YOUR INSTRUCTIONS: Please give every record below again exactly, and keep the pictures out.

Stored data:
..............................
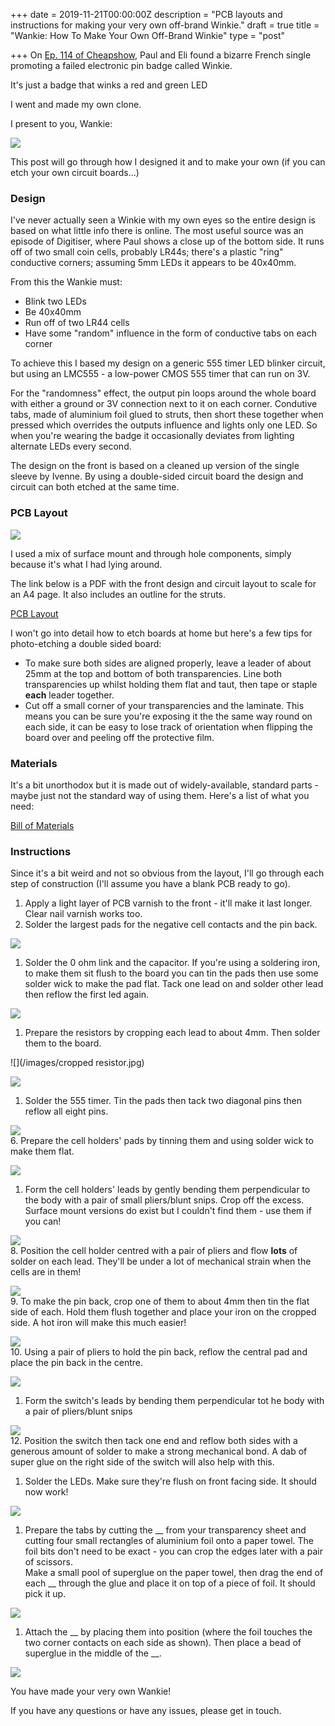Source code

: +++
date = 2019-11-21T00:00:00Z
description = "PCB layouts and instructions for making your very own off-brand Winkie."
draft = true
title = "Wankie: How To Make Your Own Off-Brand Winkie"
type = "post"

+++
On [Ep. 114 of Cheapshow](https://www.thecheapshow.co.uk/ep-114-winkie), Paul and Eli found a bizarre French single promoting a failed electronic pin badge called Winkie.

It's just a badge that winks a red and green LED

I went and made my own clone.

I present to you, Wankie:

![](/images/finished-product.jpg)

This post will go through how I designed it and to make your own (if you can etch your own circuit boards...)

### Design

I've never actually seen a Winkie with my own eyes so the entire design is based on what little info there is online. The most useful source was an episode of Digitiser, where Paul shows a close up of the bottom side. It runs off of two small coin cells, probably LR44s; there's a plastic "ring" conductive corners; assuming 5mm LEDs it appears to be 40x40mm.

From this the Wankie must:

* Blink two LEDs
* Be 40x40mm
* Run off of two LR44 cells
* Have some "random" influence in the form of conductive tabs on each corner

To achieve this I based my design on a generic 555 timer LED blinker circuit, but using an LMC555 - a low-power CMOS 555 timer that can run on 3V.

For the "randomness" effect, the output pin loops around the whole board with either a ground or 3V connection next to it on each corner. Condutive tabs, made of aluminium foil glued to struts, then short these together when pressed which overrides the outputs influence and lights only one LED. So when you're wearing the badge it occasionally deviates from lighting alternate LEDs every second.

The design on the front is based on a cleaned up version of the single sleeve by Ivenne. By using a double-sided circuit board the design and circuit can both etched at the same time.

### PCB Layout

![](/images/pcb-layout-annotated.jpg)

I used a mix of surface mount and through hole components, simply because it's what I had lying around.

The link below is a PDF with the front design and circuit layout to scale for an A4 page. It also includes an outline for the struts.

[PCB Layout](https://drive.google.com/file/d/1G-mmLmWoUyeC-S6W-NTwl_hBmtrIUGoF/view?usp=sharing "PCB Layout")

I won't go into detail how to etch boards at home but here's a few tips for photo-etching a double sided board:

* To make sure both sides are aligned properly, leave a leader of about 25mm at the top and bottom of both transparencies. Line both transparencies up whilst holding them flat and taut, then tape or staple **each** leader together.
* Cut off a small corner of your transparencies and the laminate. This means you can be sure you're exposing it the the same way round on each side, it can be easy to lose track of orientation when flipping the board over and peeling off the protective film.

### Materials

It's a bit unorthodox but it is made out of widely-available, standard parts - maybe just not the standard way of using them. Here's a list of what you need:

[Bill of Materials](https://docs.google.com/spreadsheets/d/1p3rOqLWnDMtnXX7NXCRcTw4L4Kr5cC3prt3LqJf37A0/edit?usp=sharing "Bill of Materials")

### Instructions

Since it's a bit weird and not so obvious from the layout, I'll go through each step of construction (I'll assume you have a blank PCB ready to go).

1. Apply a light layer of PCB varnish to the front - it'll make it last longer. Clear nail varnish works too.
2. Solder the largest pads for the negative cell contacts and the pin back.

![](/images/soldering-1.jpg)

1. Solder the 0 ohm link and the capacitor. If you're using a soldering iron, to make them sit flush to the board you can tin the pads then use some solder wick to make the pad flat. Tack one lead on and solder other lead then reflow the first led again.

![](/images/soldering-2.jpg)

1. Prepare the resistors by cropping each lead to about 4mm. Then solder them to the board.

![](/images/cropped resistor.jpg)

![](/images/soldering-3.jpg)

1. Solder the 555 timer. Tin the pads then tack two diagonal pins then reflow all eight pins.

![](/images/soldering-4.jpg)  
6\. Prepare the cell holders' pads by tinning them and using solder wick to make them flat.

![](/images/soldering-5.jpg)

1. Form the cell holders' leads by gently bending them perpendicular to the body with a pair of small pliers/blunt snips. Crop off the excess. Surface mount versions do exist but I couldn't find them - use them if you can!

![](/images/cell-holder-folded.jpg)  
8\. Position the cell holder centred with a pair of pliers and flow **lots** of solder on each lead. They'll be under a lot of mechanical strain when the cells are in them!

![](/images/soldering-6.jpg)  
9\. To make the pin back, crop one of them to about 4mm then tin the flat side of each. Hold them flush together and place your iron on the cropped side. A hot iron will make this much easier!

![](/images/pin-back-assembly.jpg)  
10\. Using a pair of pliers to hold the pin back, reflow the central pad and place the pin back in the centre.

![](/images/soldering-7.jpg)

1. Form the switch's leads by bending them perpendicular tot he body with a pair of pliers/blunt snips

![](/images/dip-switch-bend.jpg)  
12\. Position the switch then tack one end and reflow both sides with a generous amount of solder to make a strong mechanical bond. A dab of super glue on the right side of the switch will also help with this.

1. Solder the LEDs. Make sure they're flush on front facing side. It should now work!

![](/images/soldering-8.jpg)

1. Prepare the tabs by cutting the __ from your transparency sheet and cutting four small rectangles of aluminium foil onto a paper towel. The foil bits don't need to be exact - you can crop the edges later with a pair of scissors.  
   Make a small pool of superglue on the paper towel, then drag the end of each __ through the glue and place it on top of a piece of foil. It should pick it up.

![](/images/tabs.jpg)

1. Attach the __ by placing them into position (where the foil touches the two corner contacts on each side as shown). Then place a bead of superglue in the middle of the __.

![](/images/final-circuit-side.jpg)

You have made your very own Wankie!

If you have any questions or have any issues, please get in touch.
..............................
RESULT BELOW:
Source code

: +++
date = 2019-11-21T00:00:00Z
description = "PCB layouts and instructions for making your very own off-brand Winkie."
draft = true
title = "Wankie: How To Make Your Own Off-Brand Winkie"
type = "post"

+++
On [Ep. 114 of Cheapshow](https://www.thecheapshow.co.uk/ep-114-winkie), Paul and Eli found a bizarre French single promoting a failed electronic pin badge called Winkie.

It's just a badge that winks a red and green LED

I went and made my own clone.

I present to you, Wankie:

![](/images/finished-product.jpg)

This post will go through how I designed it and to make your own (if you can etch your own circuit boards...)

### Design

I've never actually seen a Winkie with my own eyes so the entire design is based on what little info there is online. The most useful source was an episode of Digitiser, where Paul shows a close up of the bottom side. It runs off of two small coin cells, probably LR44s; there's a plastic "ring" conductive corners; assuming 5mm LEDs it appears to be 40x40mm.

From this the Wankie must:

* Blink two LEDs
* Be 40x40mm
* Run off of two LR44 cells
* Have some "random" influence in the form of conductive tabs on each corner

To achieve this I based my design on a generic 555 timer LED blinker circuit, but using an LMC555 - a low-power CMOS 555 timer that can run on 3V.

For the "randomness" effect, the output pin loops around the whole board with either a ground or 3V connection next to it on each corner. Condutive tabs, made of aluminium foil glued to struts, then short these together when pressed which overrides the outputs influence and lights only one LED. So when you're wearing the badge it occasionally deviates from lighting alternate LEDs every second.

The design on the front is based on a cleaned up version of the single sleeve by Ivenne. By using a double-sided circuit board the design and circuit can both etched at the same time.

### PCB Layout

![](/images/pcb-layout-annotated.jpg)

I used a mix of surface mount and through hole components, simply because it's what I had lying around.

The link below is a PDF with the front design and circuit layout to scale for an A4 page. It also includes an outline for the struts.

[PCB Layout](https://drive.google.com/file/d/1G-mmLmWoUyeC-S6W-NTwl_hBmtrIUGoF/view?usp=sharing "PCB Layout")

I won't go into detail how to etch boards at home but here's a few tips for photo-etching a double sided board:

* To make sure both sides are aligned properly, leave a leader of about 25mm at the top and bottom of both transparencies. Line both transparencies up whilst holding them flat and taut, then tape or staple **each** leader together.
* Cut off a small corner of your transparencies and the laminate. This means you can be sure you're exposing it the the same way round on each side, it can be easy to lose track of orientation when flipping the board over and peeling off the protective film.

### Materials

It's a bit unorthodox but it is made out of widely-available, standard parts - maybe just not the standard way of using them. Here's a list of what you need:

[Bill of Materials](https://docs.google.com/spreadsheets/d/1p3rOqLWnDMtnXX7NXCRcTw4L4Kr5cC3prt3LqJf37A0/edit?usp=sharing "Bill of Materials")

### Instructions

Since it's a bit weird and not so obvious from the layout, I'll go through each step of construction (I'll assume you have a blank PCB ready to go).

1. Apply a light layer of PCB varnish to the front - it'll make it last longer. Clear nail varnish works too.
2. Solder the largest pads for the negative cell contacts and the pin back.

![](/images/soldering-1.jpg)

1. Solder the 0 ohm link and the capacitor. If you're using a soldering iron, to make them sit flush to the board you can tin the pads then use some solder wick to make the pad flat. Tack one lead on and solder other lead then reflow the first led again.

![](/images/soldering-2.jpg)

1. Prepare the resistors by cropping each lead to about 4mm. Then solder them to the board.

![](/images/cropped resistor.jpg)

![](/images/soldering-3.jpg)

1. Solder the 555 timer. Tin the pads then tack two diagonal pins then reflow all eight pins.

![](/images/soldering-4.jpg)  
6\. Prepare the cell holders' pads by tinning them and using solder wick to make them flat.

![](/images/soldering-5.jpg)

1. Form the cell holders' leads by gently bending them perpendicular to the body with a pair of small pliers/blunt snips. Crop off the excess. Surface mount versions do exist but I couldn't find them - use them if you can!

![](/images/cell-holder-folded.jpg)  
8\. Position the cell holder centred with a pair of pliers and flow **lots** of solder on each lead. They'll be under a lot of mechanical strain when the cells are in them!

![](/images/soldering-6.jpg)  
9\. To make the pin back, crop one of them to about 4mm then tin the flat side of each. Hold them flush together and place your iron on the cropped side. A hot iron will make this much easier!

![](/images/pin-back-assembly.jpg)  
10\. Using a pair of pliers to hold the pin back, reflow the central pad and place the pin back in the centre.

![](/images/soldering-7.jpg)

1. Form the switch's leads by bending them perpendicular tot he body with a pair of pliers/blunt snips

![](/images/dip-switch-bend.jpg)  
12\. Position the switch then tack one end and reflow both sides with a generous amount of solder to make a strong mechanical bond. A dab of super glue on the right side of the switch will also help with this.

1. Solder the LEDs. Make sure they're flush on front facing side. It should now work!

![](/images/soldering-8.jpg)

1. Prepare the tabs by cutting the __ from your transparency sheet and cutting four small rectangles of aluminium foil onto a paper towel. The foil bits don't need to be exact - you can crop the edges later with a pair of scissors.  
   Make a small pool of superglue on the paper towel, then drag the end of each __ through the glue and place it on top of a piece of foil. It should pick it up.

![](/images/tabs.jpg)

1. Attach the __ by placing them into position (where the foil touches the two corner contacts on each side as shown). Then place a bead of superglue in the middle of the __.

![](/images/final-circuit-side.jpg)

You have made your very own Wankie!

If you have any questions or have any issues, please get in touch.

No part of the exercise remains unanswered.